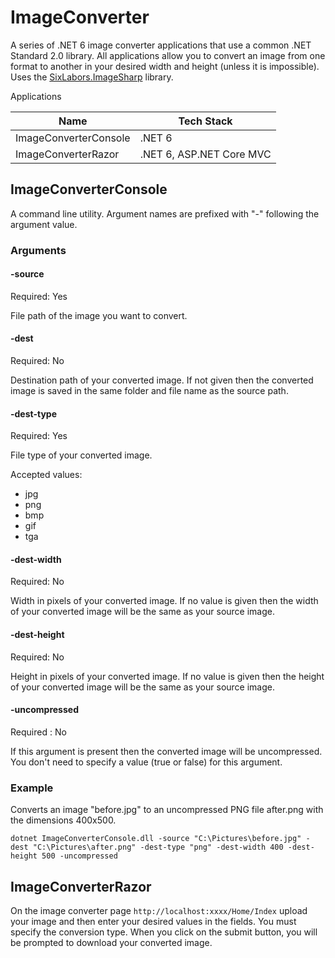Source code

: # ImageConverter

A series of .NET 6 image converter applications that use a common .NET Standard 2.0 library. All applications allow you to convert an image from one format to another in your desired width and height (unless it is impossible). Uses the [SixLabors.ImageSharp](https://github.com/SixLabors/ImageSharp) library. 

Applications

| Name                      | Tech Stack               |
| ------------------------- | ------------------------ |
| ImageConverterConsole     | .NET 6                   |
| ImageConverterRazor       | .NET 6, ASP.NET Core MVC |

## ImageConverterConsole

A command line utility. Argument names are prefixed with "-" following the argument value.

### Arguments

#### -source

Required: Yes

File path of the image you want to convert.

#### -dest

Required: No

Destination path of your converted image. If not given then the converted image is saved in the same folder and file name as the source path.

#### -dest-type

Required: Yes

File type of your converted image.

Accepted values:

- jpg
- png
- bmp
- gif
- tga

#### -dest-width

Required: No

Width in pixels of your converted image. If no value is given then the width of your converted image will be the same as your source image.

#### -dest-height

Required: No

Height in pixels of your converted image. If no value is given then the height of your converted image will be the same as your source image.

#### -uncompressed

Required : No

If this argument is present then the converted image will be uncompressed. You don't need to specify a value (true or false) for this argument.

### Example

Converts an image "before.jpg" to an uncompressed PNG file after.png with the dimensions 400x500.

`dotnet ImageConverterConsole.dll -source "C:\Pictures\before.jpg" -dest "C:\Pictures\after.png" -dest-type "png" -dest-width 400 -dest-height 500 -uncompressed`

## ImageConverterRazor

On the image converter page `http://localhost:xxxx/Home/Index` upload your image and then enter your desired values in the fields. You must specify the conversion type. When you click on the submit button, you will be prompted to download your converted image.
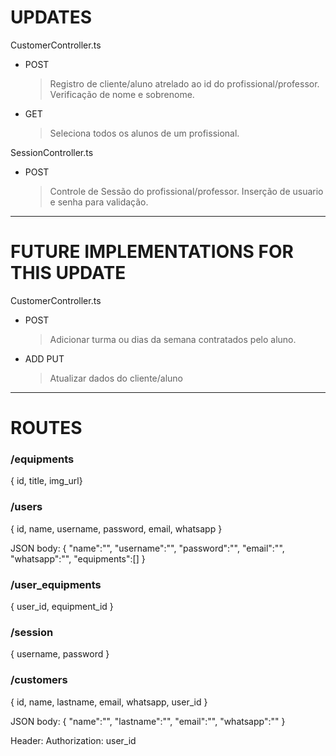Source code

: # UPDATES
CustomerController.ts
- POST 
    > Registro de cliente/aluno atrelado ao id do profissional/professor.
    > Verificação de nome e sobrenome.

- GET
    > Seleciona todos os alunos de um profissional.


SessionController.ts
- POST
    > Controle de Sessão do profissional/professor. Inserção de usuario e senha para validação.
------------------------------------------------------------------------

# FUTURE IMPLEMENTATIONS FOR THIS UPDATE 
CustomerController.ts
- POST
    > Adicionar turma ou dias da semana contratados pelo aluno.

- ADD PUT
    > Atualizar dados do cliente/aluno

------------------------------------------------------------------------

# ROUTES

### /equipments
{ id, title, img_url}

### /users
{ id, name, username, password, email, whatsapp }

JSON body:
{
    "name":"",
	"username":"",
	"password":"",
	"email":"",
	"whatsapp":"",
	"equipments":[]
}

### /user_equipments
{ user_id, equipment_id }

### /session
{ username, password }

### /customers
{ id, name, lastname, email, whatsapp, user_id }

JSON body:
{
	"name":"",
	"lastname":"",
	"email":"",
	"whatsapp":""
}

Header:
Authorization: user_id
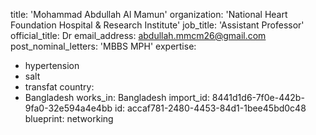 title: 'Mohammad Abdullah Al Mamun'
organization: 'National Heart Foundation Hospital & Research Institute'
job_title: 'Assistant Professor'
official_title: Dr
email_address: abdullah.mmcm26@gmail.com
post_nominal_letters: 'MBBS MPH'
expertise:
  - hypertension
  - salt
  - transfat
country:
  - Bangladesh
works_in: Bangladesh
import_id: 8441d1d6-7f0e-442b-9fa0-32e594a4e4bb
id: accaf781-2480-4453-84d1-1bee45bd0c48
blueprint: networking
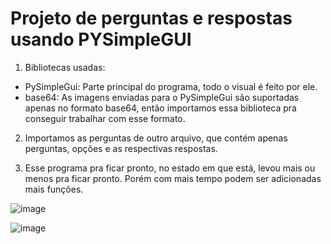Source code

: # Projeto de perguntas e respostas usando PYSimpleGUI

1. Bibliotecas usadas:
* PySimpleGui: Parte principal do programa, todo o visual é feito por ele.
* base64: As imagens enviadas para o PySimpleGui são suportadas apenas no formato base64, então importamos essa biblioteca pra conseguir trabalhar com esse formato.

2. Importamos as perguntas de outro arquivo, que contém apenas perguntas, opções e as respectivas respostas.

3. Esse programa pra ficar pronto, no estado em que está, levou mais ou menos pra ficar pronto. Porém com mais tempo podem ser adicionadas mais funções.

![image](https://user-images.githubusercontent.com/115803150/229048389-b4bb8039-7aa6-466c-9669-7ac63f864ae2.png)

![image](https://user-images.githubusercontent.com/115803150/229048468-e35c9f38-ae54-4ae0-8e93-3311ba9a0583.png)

---*---

PROBLEM STATEMENT: Where does "before" appear in the records above? Copy each line that holds it.

WRITTEN SOLUTION:
Converts an image "before.jpg" to an uncompressed PNG file after.png with the dimensions 400x500.
`dotnet ImageConverterConsole.dll -source "C:\Pictures\before.jpg" -dest "C:\Pictures\after.png" -dest-type "png" -dest-width 400 -dest-height 500 -uncompressed`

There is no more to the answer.